== The records

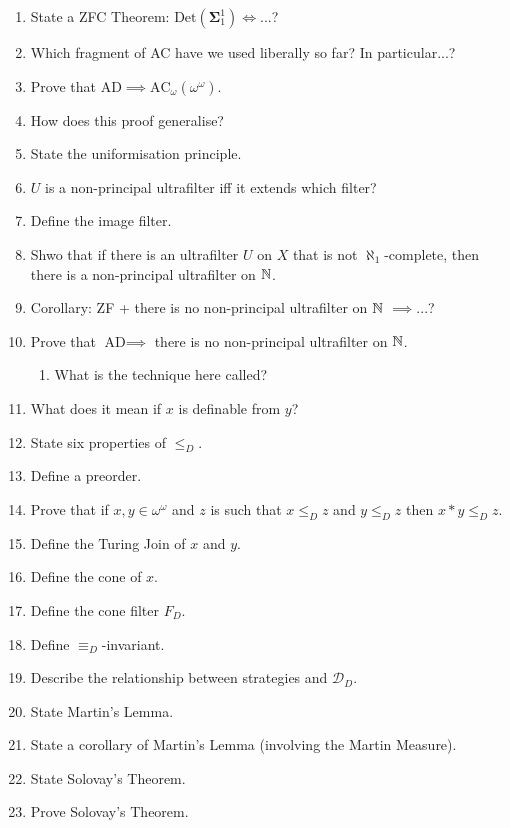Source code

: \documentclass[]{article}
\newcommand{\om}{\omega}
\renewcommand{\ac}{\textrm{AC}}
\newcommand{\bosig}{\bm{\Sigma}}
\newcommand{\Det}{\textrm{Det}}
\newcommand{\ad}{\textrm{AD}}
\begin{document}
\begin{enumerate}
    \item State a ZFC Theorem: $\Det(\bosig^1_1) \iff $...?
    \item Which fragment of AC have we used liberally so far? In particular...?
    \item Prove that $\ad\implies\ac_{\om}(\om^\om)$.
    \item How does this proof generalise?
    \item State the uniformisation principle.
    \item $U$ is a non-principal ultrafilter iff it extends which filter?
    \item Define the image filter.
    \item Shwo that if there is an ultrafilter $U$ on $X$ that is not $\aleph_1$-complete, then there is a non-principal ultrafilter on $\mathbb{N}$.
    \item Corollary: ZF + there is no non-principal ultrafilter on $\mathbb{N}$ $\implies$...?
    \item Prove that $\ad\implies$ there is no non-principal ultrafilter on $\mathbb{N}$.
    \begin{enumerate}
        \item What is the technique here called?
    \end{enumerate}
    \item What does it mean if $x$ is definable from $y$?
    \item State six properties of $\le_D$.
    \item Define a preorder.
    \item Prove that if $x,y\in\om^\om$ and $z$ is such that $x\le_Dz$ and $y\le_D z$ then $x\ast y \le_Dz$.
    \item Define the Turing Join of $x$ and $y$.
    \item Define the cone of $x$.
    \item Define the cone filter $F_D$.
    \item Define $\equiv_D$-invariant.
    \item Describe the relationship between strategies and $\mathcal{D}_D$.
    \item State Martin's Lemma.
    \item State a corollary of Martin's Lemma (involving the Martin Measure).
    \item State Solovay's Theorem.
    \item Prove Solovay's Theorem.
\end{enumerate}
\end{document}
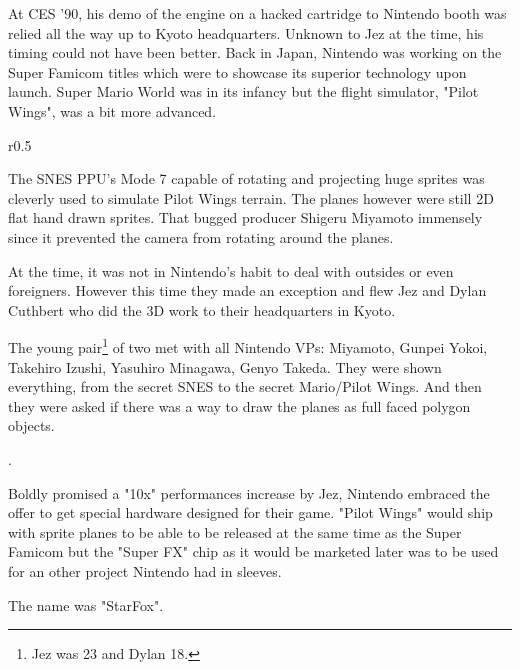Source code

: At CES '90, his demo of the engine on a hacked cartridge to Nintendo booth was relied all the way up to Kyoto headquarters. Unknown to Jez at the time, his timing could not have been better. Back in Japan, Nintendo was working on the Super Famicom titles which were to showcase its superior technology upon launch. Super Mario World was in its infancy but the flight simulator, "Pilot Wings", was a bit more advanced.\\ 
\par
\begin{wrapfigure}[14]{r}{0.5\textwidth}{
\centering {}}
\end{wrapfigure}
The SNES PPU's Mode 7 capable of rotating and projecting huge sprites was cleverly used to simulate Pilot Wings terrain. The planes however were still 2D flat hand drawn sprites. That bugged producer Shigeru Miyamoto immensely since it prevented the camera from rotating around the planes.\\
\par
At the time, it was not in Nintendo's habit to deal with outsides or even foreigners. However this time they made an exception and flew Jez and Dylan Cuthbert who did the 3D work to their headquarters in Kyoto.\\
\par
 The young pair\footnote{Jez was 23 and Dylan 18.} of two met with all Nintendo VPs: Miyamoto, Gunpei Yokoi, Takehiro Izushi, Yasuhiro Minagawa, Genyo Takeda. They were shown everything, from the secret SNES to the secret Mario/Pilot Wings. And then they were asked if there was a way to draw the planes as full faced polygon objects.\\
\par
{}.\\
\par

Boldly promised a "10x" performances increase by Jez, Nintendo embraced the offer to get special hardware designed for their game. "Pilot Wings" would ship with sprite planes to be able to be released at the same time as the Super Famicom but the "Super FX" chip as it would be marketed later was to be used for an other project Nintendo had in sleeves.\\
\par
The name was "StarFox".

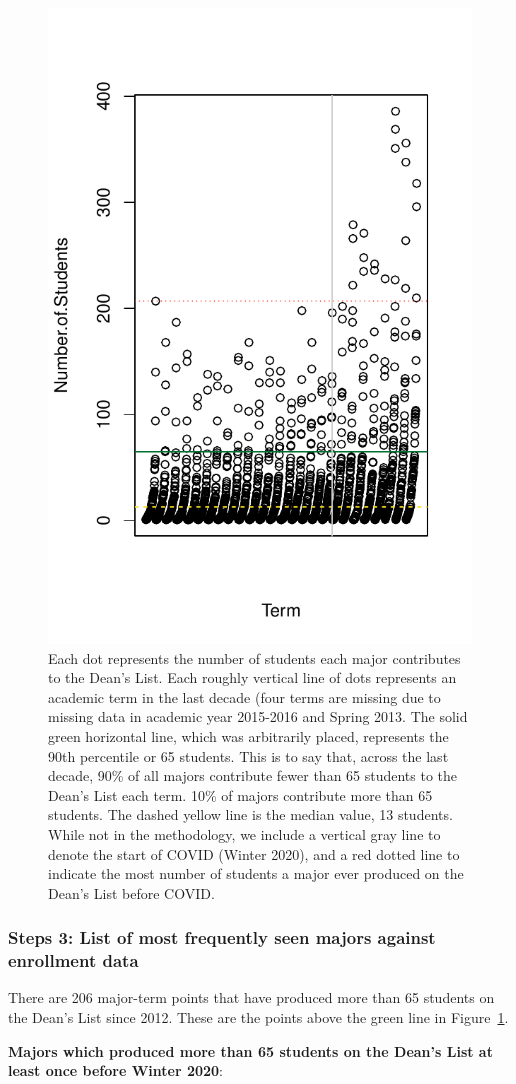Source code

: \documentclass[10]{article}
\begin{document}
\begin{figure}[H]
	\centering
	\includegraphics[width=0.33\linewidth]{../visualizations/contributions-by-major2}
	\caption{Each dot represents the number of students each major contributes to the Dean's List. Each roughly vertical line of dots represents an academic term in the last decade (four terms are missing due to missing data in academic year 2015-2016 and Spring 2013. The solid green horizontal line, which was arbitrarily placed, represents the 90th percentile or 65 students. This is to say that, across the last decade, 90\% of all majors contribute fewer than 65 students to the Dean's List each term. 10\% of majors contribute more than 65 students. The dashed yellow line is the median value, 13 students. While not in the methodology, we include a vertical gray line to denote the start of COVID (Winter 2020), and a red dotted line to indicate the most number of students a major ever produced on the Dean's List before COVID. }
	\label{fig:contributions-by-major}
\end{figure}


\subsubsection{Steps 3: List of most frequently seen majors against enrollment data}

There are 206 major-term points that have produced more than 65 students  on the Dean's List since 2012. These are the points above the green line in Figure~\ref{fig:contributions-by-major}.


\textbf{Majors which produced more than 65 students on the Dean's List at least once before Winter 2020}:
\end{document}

====

> [Problem requirements]: Repeat the entries exactly as they are given, leaving out each image.

> [Written answer]:
Source code

: \documentclass[]{article}
\newcommand{\om}{\omega}
\renewcommand{\ac}{\textrm{AC}}
\newcommand{\bosig}{\bm{\Sigma}}
\newcommand{\Det}{\textrm{Det}}
\newcommand{\ad}{\textrm{AD}}
\begin{document}
\begin{enumerate}
    \item State a ZFC Theorem: $\Det(\bosig^1_1) \iff $...?
    \item Which fragment of AC have we used liberally so far? In particular...?
    \item Prove that $\ad\implies\ac_{\om}(\om^\om)$.
    \item How does this proof generalise?
    \item State the uniformisation principle.
    \item $U$ is a non-principal ultrafilter iff it extends which filter?
    \item Define the image filter.
    \item Shwo that if there is an ultrafilter $U$ on $X$ that is not $\aleph_1$-complete, then there is a non-principal ultrafilter on $\mathbb{N}$.
    \item Corollary: ZF + there is no non-principal ultrafilter on $\mathbb{N}$ $\implies$...?
    \item Prove that $\ad\implies$ there is no non-principal ultrafilter on $\mathbb{N}$.
    \begin{enumerate}
        \item What is the technique here called?
    \end{enumerate}
    \item What does it mean if $x$ is definable from $y$?
    \item State six properties of $\le_D$.
    \item Define a preorder.
    \item Prove that if $x,y\in\om^\om$ and $z$ is such that $x\le_Dz$ and $y\le_D z$ then $x\ast y \le_Dz$.
    \item Define the Turing Join of $x$ and $y$.
    \item Define the cone of $x$.
    \item Define the cone filter $F_D$.
    \item Define $\equiv_D$-invariant.
    \item Describe the relationship between strategies and $\mathcal{D}_D$.
    \item State Martin's Lemma.
    \item State a corollary of Martin's Lemma (involving the Martin Measure).
    \item State Solovay's Theorem.
    \item Prove Solovay's Theorem.
\end{enumerate}
\end{document}
Source code

: At CES '90, his demo of the engine on a hacked cartridge to Nintendo booth was relied all the way up to Kyoto headquarters. Unknown to Jez at the time, his timing could not have been better. Back in Japan, Nintendo was working on the Super Famicom titles which were to showcase its superior technology upon launch. Super Mario World was in its infancy but the flight simulator, "Pilot Wings", was a bit more advanced.\\ 
\par
\begin{wrapfigure}[14]{r}{0.5\textwidth}{
\centering {}}
\end{wrapfigure}
The SNES PPU's Mode 7 capable of rotating and projecting huge sprites was cleverly used to simulate Pilot Wings terrain. The planes however were still 2D flat hand drawn sprites. That bugged producer Shigeru Miyamoto immensely since it prevented the camera from rotating around the planes.\\
\par
At the time, it was not in Nintendo's habit to deal with outsides or even foreigners. However this time they made an exception and flew Jez and Dylan Cuthbert who did the 3D work to their headquarters in Kyoto.\\
\par
 The young pair\footnote{Jez was 23 and Dylan 18.} of two met with all Nintendo VPs: Miyamoto, Gunpei Yokoi, Takehiro Izushi, Yasuhiro Minagawa, Genyo Takeda. They were shown everything, from the secret SNES to the secret Mario/Pilot Wings. And then they were asked if there was a way to draw the planes as full faced polygon objects.\\
\par
{}.\\
\par

Boldly promised a "10x" performances increase by Jez, Nintendo embraced the offer to get special hardware designed for their game. "Pilot Wings" would ship with sprite planes to be able to be released at the same time as the Super Famicom but the "Super FX" chip as it would be marketed later was to be used for an other project Nintendo had in sleeves.\\
\par
The name was "StarFox".

Source code

: \documentclass[10]{article}
\begin{document}
\begin{figure}[H]
	\centering
	\includegraphics[width=0.33\linewidth]{../visualizations/contributions-by-major2}
	\caption{Each dot represents the number of students each major contributes to the Dean's List. Each roughly vertical line of dots represents an academic term in the last decade (four terms are missing due to missing data in academic year 2015-2016 and Spring 2013. The solid green horizontal line, which was arbitrarily placed, represents the 90th percentile or 65 students. This is to say that, across the last decade, 90\% of all majors contribute fewer than 65 students to the Dean's List each term. 10\% of majors contribute more than 65 students. The dashed yellow line is the median value, 13 students. While not in the methodology, we include a vertical gray line to denote the start of COVID (Winter 2020), and a red dotted line to indicate the most number of students a major ever produced on the Dean's List before COVID. }
	\label{fig:contributions-by-major}
\end{figure}


\subsubsection{Steps 3: List of most frequently seen majors against enrollment data}

There are 206 major-term points that have produced more than 65 students  on the Dean's List since 2012. These are the points above the green line in Figure~\ref{fig:contributions-by-major}.


\textbf{Majors which produced more than 65 students on the Dean's List at least once before Winter 2020}:
\end{document}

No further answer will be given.